### EXERCISE
Exclude all pictures, then write out exactly the lines below from the first one through the line with "3. Επιλογή module Apache 🡪 Start".

### INFORMATION GIVEN
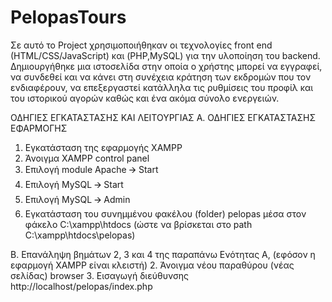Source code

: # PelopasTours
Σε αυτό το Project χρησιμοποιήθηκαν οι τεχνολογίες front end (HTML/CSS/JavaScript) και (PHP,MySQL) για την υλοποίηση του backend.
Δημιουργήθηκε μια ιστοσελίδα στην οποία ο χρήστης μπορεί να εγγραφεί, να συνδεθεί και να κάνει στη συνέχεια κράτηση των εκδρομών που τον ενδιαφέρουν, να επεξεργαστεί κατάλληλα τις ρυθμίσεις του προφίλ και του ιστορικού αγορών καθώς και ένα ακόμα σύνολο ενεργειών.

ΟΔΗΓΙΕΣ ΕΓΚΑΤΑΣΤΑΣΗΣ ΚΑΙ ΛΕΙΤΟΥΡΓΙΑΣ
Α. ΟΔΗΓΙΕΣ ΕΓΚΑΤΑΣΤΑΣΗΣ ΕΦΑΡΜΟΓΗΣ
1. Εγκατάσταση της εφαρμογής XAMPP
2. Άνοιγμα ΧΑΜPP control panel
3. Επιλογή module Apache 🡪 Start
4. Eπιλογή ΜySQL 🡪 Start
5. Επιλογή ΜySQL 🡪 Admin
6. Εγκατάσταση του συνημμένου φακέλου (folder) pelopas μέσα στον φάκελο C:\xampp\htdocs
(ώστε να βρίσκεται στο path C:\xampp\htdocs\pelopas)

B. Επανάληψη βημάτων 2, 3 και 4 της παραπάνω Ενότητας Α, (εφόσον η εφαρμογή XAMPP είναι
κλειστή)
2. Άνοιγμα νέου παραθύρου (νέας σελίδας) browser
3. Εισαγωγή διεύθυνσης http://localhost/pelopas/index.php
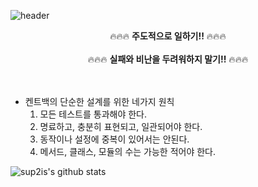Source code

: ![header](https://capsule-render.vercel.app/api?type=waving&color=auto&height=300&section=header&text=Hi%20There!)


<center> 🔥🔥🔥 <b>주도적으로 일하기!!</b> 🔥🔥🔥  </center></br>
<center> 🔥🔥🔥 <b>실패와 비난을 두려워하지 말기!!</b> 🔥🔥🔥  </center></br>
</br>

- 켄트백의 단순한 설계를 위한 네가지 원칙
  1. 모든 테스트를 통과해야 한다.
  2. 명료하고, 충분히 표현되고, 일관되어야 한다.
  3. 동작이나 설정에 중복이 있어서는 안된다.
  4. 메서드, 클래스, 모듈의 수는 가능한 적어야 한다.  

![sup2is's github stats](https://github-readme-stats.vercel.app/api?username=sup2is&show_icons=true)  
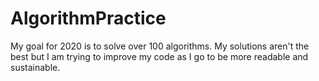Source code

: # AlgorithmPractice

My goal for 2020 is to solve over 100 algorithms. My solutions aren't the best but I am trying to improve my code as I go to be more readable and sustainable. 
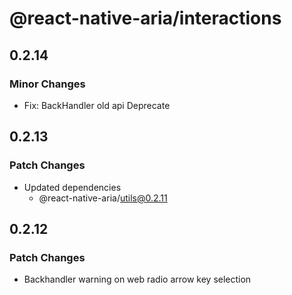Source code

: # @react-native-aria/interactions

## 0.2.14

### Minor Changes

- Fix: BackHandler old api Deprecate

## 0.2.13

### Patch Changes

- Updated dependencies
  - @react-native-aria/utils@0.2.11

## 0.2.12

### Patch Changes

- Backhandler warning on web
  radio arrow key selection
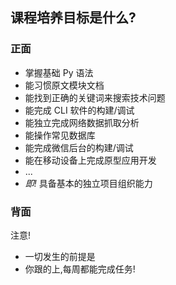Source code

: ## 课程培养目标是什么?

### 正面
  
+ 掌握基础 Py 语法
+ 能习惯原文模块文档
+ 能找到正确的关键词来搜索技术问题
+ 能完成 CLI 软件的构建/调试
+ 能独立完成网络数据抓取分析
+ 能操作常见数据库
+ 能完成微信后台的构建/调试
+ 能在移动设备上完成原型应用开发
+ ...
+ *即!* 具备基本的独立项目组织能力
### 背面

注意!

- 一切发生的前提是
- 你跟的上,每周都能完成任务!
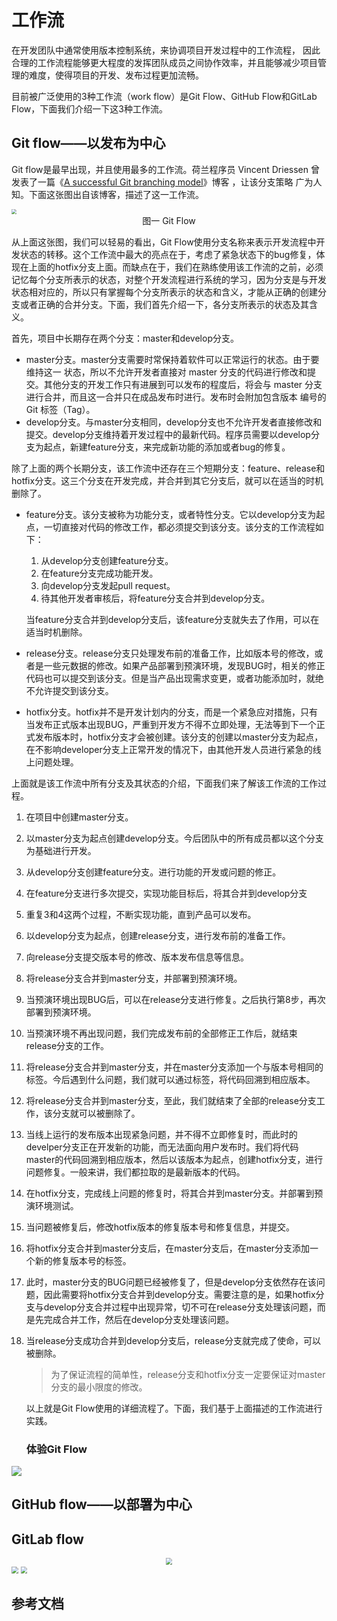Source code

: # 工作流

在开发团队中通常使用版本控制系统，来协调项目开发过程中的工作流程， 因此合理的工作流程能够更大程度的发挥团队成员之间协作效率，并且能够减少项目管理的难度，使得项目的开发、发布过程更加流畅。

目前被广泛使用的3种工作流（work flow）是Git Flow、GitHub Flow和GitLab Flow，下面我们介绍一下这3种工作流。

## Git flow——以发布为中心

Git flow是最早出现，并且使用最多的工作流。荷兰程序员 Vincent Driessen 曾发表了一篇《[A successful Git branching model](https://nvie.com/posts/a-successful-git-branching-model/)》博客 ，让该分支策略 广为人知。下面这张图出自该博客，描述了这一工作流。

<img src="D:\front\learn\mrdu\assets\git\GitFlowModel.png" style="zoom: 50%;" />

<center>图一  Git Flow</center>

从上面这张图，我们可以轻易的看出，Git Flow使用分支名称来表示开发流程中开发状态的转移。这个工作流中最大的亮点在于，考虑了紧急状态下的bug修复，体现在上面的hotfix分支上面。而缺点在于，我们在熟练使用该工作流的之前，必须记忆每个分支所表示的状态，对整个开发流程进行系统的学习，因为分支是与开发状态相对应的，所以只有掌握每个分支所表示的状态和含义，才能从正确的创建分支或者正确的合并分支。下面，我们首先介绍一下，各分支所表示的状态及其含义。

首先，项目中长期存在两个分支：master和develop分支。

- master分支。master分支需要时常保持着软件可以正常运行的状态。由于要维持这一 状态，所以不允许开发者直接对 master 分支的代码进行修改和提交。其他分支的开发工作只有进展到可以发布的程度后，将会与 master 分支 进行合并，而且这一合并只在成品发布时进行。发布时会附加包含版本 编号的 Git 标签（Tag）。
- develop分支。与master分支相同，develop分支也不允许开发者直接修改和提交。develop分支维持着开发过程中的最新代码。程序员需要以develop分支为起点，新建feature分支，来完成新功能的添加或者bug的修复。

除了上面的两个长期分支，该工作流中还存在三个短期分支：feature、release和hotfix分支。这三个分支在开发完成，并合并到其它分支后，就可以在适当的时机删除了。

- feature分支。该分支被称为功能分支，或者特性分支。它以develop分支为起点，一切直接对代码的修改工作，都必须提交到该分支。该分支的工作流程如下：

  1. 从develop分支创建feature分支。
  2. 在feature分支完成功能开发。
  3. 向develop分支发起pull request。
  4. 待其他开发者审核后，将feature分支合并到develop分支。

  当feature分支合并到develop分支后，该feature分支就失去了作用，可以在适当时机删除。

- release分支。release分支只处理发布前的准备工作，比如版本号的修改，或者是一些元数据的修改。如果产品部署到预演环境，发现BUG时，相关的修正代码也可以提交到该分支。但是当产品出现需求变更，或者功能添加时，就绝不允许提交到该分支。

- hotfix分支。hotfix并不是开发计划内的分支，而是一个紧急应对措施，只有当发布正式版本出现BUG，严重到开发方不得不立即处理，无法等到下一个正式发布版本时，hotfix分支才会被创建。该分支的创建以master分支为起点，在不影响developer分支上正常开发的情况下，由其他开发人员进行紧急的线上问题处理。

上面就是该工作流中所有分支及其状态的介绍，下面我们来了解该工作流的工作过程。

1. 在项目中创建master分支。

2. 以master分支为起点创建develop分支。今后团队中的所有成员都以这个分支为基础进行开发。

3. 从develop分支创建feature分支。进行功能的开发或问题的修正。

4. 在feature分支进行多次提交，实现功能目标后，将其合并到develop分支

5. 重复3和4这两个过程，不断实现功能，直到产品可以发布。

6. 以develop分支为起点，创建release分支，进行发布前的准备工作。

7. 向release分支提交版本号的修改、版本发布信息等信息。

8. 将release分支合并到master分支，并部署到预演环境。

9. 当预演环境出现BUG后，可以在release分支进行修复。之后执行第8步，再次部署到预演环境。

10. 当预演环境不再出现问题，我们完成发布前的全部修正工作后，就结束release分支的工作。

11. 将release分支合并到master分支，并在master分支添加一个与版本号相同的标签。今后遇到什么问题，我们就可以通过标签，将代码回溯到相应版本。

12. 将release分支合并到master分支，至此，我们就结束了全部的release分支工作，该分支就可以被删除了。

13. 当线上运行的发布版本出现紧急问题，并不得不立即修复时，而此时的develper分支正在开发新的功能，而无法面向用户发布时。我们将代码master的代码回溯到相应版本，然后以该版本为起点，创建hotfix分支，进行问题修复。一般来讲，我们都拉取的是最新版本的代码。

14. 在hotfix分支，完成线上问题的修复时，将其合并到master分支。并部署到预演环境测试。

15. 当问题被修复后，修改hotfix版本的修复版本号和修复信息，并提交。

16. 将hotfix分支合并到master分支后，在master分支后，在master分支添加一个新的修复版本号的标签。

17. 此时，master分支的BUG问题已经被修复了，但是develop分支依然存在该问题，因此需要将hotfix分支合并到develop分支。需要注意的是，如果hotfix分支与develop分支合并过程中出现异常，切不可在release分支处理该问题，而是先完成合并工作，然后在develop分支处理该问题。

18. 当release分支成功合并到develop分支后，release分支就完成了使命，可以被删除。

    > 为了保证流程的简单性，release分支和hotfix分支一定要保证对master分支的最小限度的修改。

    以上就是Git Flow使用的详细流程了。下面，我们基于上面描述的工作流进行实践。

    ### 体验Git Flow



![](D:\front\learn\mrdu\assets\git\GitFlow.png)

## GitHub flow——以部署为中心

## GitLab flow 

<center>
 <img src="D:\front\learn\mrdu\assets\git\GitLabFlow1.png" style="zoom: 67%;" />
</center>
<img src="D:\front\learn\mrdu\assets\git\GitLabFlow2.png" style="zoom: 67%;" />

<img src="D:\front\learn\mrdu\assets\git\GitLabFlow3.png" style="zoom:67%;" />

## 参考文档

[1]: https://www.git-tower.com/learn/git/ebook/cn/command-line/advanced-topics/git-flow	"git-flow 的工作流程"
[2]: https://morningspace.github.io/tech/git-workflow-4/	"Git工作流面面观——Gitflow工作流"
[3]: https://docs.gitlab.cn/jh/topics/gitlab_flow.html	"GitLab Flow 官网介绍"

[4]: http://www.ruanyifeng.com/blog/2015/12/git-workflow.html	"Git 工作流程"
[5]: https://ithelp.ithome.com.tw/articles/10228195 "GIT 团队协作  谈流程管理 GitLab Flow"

### SOLUTION TO THE EXERCISE
Source code

: # PelopasTours
Σε αυτό το Project χρησιμοποιήθηκαν οι τεχνολογίες front end (HTML/CSS/JavaScript) και (PHP,MySQL) για την υλοποίηση του backend.
Δημιουργήθηκε μια ιστοσελίδα στην οποία ο χρήστης μπορεί να εγγραφεί, να συνδεθεί και να κάνει στη συνέχεια κράτηση των εκδρομών που τον ενδιαφέρουν, να επεξεργαστεί κατάλληλα τις ρυθμίσεις του προφίλ και του ιστορικού αγορών καθώς και ένα ακόμα σύνολο ενεργειών.

ΟΔΗΓΙΕΣ ΕΓΚΑΤΑΣΤΑΣΗΣ ΚΑΙ ΛΕΙΤΟΥΡΓΙΑΣ
Α. ΟΔΗΓΙΕΣ ΕΓΚΑΤΑΣΤΑΣΗΣ ΕΦΑΡΜΟΓΗΣ
1. Εγκατάσταση της εφαρμογής XAMPP
2. Άνοιγμα ΧΑΜPP control panel
3. Επιλογή module Apache 🡪 Start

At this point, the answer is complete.